If people can threaten journalists for money and get away with it, they will. If people who threaten journalists over money are sent to prison, then after a brief transition period it will mostly stop.
It's braindead easy to anonymously threaten people on the internet. It's getting easier to steal identities or create new ones out of whole cloth and cypto wallets means you can't functionally know where the money comes from. I'm not sure attempting to punish people you can't realistically identify can be considered an effective strategy.
Punishing a corporate entity however is much easier.
> there's a fair point to be made that Polymarket and similar sites are not fundamentally different from e.g. sports betting.
not fundamentally different as in "live or die" you mean? the whole point of sports is that you compete whilst appreciating each others' humanity.
I honestly don't know what your point is. The best I can come up with is:
"The whole point of sports (in my opinion) is X good thing therefore betting on sports is more acceptable"
Making bets on good things doesn't make the betting better.
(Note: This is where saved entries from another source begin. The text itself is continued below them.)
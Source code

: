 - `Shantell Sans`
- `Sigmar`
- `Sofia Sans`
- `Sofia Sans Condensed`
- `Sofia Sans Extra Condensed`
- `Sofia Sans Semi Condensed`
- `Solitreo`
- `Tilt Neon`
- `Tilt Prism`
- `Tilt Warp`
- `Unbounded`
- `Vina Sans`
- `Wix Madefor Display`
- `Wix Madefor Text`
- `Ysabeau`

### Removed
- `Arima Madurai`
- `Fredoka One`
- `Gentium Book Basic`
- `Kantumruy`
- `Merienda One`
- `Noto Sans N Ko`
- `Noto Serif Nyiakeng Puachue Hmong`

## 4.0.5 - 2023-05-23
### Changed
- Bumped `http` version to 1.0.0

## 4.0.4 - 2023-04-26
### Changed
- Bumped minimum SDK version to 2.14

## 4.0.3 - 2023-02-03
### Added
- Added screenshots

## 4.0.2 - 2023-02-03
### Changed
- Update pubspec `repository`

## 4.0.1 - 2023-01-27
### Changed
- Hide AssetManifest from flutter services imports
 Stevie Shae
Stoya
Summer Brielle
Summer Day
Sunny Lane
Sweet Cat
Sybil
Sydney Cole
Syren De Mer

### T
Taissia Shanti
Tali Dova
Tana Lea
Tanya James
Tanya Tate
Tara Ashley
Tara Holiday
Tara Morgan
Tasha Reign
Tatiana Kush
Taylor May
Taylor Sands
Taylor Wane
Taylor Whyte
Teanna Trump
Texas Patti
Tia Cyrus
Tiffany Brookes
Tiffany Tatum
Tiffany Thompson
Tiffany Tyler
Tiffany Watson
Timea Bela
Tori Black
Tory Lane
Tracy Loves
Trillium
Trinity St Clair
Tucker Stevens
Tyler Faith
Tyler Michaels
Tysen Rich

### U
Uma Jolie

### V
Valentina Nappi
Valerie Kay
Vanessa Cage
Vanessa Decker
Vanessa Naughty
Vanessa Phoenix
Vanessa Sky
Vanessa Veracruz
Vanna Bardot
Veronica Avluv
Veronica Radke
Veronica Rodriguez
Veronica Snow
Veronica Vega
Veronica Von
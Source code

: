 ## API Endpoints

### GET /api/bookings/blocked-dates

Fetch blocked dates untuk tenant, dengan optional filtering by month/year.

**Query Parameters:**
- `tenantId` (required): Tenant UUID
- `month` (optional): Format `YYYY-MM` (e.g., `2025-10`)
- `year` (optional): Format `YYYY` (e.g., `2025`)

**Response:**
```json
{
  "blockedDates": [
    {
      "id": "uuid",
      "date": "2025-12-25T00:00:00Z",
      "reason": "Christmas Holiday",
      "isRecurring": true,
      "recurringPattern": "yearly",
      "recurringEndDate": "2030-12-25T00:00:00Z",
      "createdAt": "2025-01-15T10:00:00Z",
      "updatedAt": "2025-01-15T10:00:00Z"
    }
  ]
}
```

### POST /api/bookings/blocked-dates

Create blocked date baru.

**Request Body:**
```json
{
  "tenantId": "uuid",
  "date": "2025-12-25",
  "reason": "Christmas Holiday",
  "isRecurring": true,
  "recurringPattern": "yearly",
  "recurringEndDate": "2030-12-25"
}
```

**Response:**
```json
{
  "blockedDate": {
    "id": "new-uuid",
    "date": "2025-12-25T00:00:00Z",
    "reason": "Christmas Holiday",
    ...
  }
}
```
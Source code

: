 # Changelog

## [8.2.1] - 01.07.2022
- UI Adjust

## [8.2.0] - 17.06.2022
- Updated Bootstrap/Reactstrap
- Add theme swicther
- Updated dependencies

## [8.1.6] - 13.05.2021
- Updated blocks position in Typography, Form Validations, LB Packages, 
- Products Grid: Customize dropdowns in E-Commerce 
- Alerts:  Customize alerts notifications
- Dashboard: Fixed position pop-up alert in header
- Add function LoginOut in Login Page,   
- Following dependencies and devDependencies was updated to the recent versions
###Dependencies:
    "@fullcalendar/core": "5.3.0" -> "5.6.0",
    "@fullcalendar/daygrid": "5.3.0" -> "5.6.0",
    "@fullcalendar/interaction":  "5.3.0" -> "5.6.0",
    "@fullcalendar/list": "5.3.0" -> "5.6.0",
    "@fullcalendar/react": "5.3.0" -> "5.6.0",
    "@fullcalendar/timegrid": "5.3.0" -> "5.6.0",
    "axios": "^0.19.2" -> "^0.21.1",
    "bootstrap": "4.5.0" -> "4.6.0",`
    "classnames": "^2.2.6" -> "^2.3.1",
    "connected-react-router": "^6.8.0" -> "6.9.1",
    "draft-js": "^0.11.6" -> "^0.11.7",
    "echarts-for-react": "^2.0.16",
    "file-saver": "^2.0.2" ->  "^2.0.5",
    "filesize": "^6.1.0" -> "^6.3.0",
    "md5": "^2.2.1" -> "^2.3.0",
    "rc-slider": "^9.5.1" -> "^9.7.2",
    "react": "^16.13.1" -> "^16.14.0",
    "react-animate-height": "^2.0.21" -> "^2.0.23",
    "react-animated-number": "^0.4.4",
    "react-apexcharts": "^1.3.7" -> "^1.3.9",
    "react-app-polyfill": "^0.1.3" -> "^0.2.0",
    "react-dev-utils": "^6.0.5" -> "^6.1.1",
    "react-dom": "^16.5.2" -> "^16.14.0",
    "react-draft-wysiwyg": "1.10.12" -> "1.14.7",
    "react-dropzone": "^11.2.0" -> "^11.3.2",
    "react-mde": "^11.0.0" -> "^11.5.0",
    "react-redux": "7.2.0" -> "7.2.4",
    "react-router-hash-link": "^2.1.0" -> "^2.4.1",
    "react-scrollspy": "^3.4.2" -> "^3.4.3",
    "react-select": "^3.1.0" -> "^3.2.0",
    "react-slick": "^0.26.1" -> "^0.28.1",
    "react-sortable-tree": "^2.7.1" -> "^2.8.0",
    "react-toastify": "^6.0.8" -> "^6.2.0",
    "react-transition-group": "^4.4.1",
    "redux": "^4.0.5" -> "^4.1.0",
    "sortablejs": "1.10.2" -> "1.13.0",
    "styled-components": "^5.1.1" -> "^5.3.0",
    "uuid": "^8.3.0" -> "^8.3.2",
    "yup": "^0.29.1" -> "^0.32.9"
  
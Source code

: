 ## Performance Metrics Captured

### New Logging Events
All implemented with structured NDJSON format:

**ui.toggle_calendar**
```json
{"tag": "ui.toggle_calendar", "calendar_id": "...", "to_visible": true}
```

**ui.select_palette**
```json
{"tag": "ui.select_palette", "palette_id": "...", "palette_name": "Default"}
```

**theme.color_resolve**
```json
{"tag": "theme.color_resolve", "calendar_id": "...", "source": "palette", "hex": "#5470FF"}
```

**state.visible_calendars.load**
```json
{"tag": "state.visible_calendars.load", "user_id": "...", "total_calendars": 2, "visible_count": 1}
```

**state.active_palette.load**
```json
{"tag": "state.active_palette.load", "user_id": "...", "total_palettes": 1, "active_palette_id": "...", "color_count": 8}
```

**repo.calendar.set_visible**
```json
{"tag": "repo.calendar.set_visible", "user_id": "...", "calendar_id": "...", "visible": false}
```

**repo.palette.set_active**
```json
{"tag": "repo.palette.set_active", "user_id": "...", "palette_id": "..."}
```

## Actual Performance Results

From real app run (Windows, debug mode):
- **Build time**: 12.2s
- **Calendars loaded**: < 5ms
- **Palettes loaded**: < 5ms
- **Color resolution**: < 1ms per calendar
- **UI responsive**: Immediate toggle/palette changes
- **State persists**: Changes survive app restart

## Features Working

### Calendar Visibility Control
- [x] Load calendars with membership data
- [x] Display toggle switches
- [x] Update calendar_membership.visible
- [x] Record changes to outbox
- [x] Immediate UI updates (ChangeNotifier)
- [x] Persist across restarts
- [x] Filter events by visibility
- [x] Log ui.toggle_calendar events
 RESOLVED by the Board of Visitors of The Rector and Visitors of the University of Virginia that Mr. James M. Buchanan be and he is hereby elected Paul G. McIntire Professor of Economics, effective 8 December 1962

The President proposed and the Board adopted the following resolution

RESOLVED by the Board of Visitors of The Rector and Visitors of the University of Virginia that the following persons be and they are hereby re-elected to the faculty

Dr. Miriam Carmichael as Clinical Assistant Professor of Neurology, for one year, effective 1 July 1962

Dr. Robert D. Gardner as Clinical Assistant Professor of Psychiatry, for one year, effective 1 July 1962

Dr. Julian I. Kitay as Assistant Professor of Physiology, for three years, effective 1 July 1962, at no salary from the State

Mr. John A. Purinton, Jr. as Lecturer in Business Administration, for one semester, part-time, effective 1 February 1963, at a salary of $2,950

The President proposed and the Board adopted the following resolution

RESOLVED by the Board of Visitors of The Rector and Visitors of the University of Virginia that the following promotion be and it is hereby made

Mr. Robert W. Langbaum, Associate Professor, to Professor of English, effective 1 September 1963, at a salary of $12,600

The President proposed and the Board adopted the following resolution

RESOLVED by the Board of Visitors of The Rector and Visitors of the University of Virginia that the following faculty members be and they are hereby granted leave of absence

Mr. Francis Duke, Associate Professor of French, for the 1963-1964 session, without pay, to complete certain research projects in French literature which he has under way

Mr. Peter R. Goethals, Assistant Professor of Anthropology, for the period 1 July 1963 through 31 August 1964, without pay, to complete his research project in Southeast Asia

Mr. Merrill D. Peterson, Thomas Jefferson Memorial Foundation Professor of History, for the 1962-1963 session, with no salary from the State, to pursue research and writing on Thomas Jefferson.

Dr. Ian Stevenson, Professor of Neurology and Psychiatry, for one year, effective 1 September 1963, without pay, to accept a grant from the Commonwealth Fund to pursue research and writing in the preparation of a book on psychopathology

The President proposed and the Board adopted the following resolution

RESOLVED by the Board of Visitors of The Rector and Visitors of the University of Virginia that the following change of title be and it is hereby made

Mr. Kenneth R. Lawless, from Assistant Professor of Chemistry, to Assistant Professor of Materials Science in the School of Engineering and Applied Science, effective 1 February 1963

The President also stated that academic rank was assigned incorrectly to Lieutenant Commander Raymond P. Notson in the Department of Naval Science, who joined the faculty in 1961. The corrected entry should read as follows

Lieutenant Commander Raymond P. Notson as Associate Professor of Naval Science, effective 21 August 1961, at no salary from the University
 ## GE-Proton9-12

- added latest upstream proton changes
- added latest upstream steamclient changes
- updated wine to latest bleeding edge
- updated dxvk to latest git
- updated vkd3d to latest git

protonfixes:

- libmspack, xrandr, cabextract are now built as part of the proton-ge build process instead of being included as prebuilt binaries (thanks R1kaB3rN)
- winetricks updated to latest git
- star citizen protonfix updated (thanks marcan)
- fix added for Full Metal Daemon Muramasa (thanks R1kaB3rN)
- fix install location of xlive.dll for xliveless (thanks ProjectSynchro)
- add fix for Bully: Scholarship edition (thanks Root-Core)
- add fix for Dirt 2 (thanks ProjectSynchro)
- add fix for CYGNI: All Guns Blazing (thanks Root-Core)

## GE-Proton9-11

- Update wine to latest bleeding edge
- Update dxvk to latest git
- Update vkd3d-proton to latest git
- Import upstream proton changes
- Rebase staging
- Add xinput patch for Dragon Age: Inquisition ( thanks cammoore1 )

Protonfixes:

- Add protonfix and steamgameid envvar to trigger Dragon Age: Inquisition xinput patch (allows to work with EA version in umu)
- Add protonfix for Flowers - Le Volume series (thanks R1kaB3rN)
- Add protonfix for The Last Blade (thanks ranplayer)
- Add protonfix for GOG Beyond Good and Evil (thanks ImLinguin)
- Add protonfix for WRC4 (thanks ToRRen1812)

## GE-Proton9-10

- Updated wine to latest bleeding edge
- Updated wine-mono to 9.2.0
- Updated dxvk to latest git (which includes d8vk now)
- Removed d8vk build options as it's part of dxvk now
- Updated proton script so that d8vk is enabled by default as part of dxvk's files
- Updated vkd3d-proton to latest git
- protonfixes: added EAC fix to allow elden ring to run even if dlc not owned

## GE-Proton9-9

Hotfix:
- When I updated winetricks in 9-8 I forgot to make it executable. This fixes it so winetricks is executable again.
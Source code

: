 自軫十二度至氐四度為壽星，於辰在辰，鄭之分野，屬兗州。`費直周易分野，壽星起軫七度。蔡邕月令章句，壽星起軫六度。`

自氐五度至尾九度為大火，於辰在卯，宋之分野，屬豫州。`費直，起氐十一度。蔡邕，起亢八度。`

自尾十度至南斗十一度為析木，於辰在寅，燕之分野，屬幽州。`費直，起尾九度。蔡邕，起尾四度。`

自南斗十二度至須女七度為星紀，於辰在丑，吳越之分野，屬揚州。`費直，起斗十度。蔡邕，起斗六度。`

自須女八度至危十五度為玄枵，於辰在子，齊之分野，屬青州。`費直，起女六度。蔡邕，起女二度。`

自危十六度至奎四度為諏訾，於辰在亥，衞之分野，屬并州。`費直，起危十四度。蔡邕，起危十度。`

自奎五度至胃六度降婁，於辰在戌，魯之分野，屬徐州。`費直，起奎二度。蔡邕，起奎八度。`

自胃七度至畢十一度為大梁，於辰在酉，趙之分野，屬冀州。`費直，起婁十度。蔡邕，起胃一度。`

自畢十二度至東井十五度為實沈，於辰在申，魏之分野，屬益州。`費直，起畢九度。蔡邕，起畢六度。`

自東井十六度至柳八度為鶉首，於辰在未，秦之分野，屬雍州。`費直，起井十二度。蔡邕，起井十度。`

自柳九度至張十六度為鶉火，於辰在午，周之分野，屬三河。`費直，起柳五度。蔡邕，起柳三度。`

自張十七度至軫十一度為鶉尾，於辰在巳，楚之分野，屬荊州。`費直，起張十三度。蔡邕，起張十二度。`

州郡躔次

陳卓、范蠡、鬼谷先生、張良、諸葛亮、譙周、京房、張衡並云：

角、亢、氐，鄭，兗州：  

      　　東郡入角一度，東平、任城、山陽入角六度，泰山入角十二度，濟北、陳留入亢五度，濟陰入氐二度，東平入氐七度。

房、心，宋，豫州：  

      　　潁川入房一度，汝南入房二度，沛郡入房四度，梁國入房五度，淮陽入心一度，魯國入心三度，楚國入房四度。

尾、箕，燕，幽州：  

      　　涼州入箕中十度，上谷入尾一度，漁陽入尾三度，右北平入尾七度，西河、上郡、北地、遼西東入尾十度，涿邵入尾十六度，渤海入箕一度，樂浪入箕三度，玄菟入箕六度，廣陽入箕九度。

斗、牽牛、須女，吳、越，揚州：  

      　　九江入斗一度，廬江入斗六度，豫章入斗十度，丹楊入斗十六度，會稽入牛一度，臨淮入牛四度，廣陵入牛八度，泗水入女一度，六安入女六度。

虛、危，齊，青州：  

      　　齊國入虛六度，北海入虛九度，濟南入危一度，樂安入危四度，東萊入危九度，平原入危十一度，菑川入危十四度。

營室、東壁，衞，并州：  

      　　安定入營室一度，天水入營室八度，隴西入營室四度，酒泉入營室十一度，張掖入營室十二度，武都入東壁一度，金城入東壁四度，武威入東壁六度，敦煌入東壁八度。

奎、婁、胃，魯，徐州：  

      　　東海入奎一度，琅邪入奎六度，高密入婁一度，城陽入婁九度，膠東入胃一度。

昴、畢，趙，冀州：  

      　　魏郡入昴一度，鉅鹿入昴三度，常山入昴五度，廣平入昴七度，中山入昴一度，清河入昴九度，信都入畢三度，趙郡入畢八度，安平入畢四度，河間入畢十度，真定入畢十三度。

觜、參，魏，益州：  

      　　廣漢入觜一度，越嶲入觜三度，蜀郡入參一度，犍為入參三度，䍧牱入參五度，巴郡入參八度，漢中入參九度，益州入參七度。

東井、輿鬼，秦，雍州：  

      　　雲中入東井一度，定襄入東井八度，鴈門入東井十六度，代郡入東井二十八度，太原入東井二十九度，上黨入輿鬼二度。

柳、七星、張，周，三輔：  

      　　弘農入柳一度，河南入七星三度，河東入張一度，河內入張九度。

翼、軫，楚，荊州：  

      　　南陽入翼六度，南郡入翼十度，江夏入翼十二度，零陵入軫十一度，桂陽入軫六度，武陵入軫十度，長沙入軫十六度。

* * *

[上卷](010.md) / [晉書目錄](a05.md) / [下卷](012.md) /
Just because Polymarket would allow you to bet money that the infant homicide rate goes down next year, doesn't mean it's a good thing to allow betting on.
> I think there's a fair point to be made that Polymarket and similar sites are not fundamentally different from e.g. sports betting.
> Strong regulation and legal consequences...
Functionally, you are correct.
But the crux of the issue is Polymarket and Kalshi (YC W19) have successfully argued that they are technically a platform that is democratizing "futures", and thus falls under the CFTC - not gambling.
Nothing will be done to change this. YCombinator (who owns HN) [0] and Sequoia have built a fairly well oiled lobbying muscle with the CFTC and with both the GOP and DNC to maintain this status quo.
It's the same reason both Ro Khanna and Ron DeSantis went to (metaphorically) kiss David Sack's ring back in 2023 at the same donor event XD.